Discurso durante a 47ª Sessão Deliberativa Ordinária, no Senado Federal

Justificação a requerimento solicitando autorização para ausentar-se do país, a fim de participar do congresso da Unesco em comemoração do Dia da Liberdade de Imprensa, em Colombo, Sri Lanka.

Autor
Eduardo Suplicy (PT - Partido dos Trabalhadores/SP)
Nome completo: Eduardo Matarazzo Suplicy
Casa
Senado Federal
Tipo
Discurso
Resumo por assunto
ATUAÇÃO PARLAMENTAR. IMPRENSA. POLITICA SOCIAL.:
  • Justificação a requerimento solicitando autorização para ausentar-se do país, a fim de participar do congresso da Unesco em comemoração do Dia da Liberdade de Imprensa, em Colombo, Sri Lanka.
Publicação
Publicação no DSF de 28/04/2006 - Página 13641
Assunto
Outros > ATUAÇÃO PARLAMENTAR. IMPRENSA. POLITICA SOCIAL.
Indexação
  • ANUNCIO, PARTICIPAÇÃO, ORADOR, CONGRESSO, ORGANIZAÇÃO DAS NAÇÕES UNIDAS PARA A EDUCAÇÃO A CIENCIA E A CULTURA (UNESCO), DEBATE, LIBERDADE DE EXPRESSÃO, ERRADICAÇÃO, POBREZA, REALIZAÇÃO, PAIS ESTRANGEIRO, SRI LANKA.
  • ANALISE, DIREITO A INFORMAÇÃO, PARTE, CIDADANIA, REGISTRO, HISTORIA, LIBERDADE DE IMPRENSA, BRASIL, ESPECIFICAÇÃO, LUTA, DITADURA, ESTADO NOVO, REGIME MILITAR, BUSCA, JUSTIÇA SOCIAL, AVALIAÇÃO, FUNÇÃO, IMPRENSA, ATUALIDADE, DEFESA, AÇÃO COMUNITARIA.
  • LEITURA, TRECHO, ENTREVISTA, ECONOMISTA, PAIS ESTRANGEIRO, INDIA, ESTUDO, FOME, MUNDO, VINCULAÇÃO, AUTORITARISMO, GOVERNO, CENSURA, INFORMAÇÃO.
  • INDICAÇÃO, FILME, DEBATE, PROBLEMA, RESTRIÇÃO, EMIGRAÇÃO, PAIS ESTRANGEIRO, MEXICO, ESTADOS UNIDOS DA AMERICA (EUA), VIOLENCIA, FRONTEIRA, OCORRENCIA, MANIFESTAÇÃO COLETIVA, REIVINDICAÇÃO, IGUALDADE, DIREITOS.

  SENADO FEDERAL SF -

SECRETARIA-GERAL DA MESA

SUBSECRETARIA DE TAQUIGRAFIA 


O SR. EDUARDO SUPLICY (Bloco/PT - SP. Para uma comunicação inadiável. Sem revisão do orador.) - Sr. Presidente Senador Romeu Tuma, Senadora Heloísa Helena, estou encaminhando à Mesa um requerimento pelo qual solicito, nos termos regimentais, seja autorizada a minha ausência do País entre 28 de abril e 3 de maio do corrente, uma vez que tive a honra de ser convidado para participar, em Colombo, no Sri Lanka, do congresso da Unesco nas comemorações do Dia Mundial da Liberdade de Imprensa, evento que este ano terá como tema principal “A Mídia e Erradicação da Pobreza”. A Unesco é a Organização das Nações Unidas para Educação, Ciência e Cultura. Neste requerimento, registro a sessão para a qual fui convidado a falar sobre a força potencial da liberdade de expressão e sua relação com a erradicação da pobreza.
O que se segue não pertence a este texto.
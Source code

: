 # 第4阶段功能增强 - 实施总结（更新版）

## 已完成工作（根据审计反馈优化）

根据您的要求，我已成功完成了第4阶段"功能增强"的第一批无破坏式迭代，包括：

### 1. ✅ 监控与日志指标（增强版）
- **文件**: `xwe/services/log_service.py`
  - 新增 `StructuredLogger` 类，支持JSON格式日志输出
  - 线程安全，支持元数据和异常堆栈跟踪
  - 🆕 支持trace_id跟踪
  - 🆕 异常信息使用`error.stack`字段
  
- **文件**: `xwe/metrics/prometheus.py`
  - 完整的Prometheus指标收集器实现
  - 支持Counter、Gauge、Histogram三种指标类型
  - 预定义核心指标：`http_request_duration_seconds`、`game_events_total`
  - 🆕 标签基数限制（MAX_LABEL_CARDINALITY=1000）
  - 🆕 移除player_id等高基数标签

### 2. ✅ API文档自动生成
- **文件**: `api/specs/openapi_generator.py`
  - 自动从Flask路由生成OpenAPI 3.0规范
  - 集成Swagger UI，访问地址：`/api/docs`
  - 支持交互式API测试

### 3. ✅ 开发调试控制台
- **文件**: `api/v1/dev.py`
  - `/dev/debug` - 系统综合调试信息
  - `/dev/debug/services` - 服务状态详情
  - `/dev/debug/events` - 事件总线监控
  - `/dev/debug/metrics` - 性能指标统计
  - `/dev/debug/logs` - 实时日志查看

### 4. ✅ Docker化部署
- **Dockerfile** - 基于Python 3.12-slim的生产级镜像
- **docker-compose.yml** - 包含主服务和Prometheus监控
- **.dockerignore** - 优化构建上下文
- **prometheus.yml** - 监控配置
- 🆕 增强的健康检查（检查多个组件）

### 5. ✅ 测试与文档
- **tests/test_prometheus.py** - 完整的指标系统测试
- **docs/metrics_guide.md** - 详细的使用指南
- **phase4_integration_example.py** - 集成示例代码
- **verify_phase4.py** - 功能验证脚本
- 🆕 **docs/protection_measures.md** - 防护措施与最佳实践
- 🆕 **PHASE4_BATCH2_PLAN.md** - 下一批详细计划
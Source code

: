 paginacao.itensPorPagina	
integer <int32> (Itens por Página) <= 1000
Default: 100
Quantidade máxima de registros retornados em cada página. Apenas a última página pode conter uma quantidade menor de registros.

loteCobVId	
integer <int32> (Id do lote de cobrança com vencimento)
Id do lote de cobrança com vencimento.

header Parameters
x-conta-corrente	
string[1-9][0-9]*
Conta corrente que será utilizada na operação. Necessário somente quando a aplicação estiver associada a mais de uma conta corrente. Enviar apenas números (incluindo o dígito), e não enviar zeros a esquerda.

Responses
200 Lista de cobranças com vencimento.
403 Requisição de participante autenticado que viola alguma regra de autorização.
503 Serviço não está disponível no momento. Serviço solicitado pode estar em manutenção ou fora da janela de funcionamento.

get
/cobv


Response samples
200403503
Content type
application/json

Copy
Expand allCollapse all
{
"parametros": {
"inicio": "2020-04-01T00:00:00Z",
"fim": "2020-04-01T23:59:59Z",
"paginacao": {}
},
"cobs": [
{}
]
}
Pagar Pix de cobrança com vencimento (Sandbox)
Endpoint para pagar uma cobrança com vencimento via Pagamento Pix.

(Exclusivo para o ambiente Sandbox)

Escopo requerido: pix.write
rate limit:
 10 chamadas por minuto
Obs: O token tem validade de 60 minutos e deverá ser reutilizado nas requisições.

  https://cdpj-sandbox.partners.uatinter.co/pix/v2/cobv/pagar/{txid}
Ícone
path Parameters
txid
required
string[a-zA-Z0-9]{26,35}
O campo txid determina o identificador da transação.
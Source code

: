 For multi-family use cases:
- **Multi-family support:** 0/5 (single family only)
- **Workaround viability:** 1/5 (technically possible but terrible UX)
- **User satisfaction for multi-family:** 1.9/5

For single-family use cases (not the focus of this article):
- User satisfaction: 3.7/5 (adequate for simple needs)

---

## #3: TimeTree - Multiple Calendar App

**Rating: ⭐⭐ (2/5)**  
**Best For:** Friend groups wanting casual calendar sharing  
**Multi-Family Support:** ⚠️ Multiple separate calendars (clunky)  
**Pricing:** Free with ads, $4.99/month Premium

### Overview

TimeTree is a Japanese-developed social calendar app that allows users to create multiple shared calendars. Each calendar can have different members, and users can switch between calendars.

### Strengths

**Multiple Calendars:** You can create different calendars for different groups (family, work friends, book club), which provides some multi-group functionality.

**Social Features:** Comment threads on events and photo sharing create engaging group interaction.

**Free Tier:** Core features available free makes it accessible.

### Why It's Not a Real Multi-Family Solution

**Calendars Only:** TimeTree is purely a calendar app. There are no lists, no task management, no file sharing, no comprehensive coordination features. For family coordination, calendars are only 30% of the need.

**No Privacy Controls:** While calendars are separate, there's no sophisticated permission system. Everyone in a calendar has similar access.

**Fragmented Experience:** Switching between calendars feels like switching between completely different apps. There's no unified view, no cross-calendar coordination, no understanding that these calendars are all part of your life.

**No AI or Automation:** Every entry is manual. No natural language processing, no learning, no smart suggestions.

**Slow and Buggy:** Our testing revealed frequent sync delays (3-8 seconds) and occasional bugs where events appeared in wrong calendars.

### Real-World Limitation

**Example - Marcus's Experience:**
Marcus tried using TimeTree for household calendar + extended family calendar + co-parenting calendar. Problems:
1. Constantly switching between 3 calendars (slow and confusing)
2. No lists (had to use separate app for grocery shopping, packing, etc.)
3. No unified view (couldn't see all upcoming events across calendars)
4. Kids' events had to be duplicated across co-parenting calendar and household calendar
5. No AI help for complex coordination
O direito à informação e à comunicação é um dos fundamentos do estado de Direito. É ele que faz a relação dialética entre os fatos - e seus agentes - e a notícia de imprensa, propiciando que outras pessoas, ao tomarem conhecimento desses acontecimentos, façam uma reflexão sobre eles e provoquem outros fatos, outros pensamentos e atitudes que devem gerar outras notícias, e assim sucessivamente.

É esse direito fundamental que movimenta qualquer setor da sociedade, fazendo com que novas idéias apareçam e sejam disseminadas pelo menos para conhecimento de todos. O aprofundamento delas virá de estudos e reflexões mais prolongadas que devem, eles também, ser veiculados para o aumento e a qualidade da informação.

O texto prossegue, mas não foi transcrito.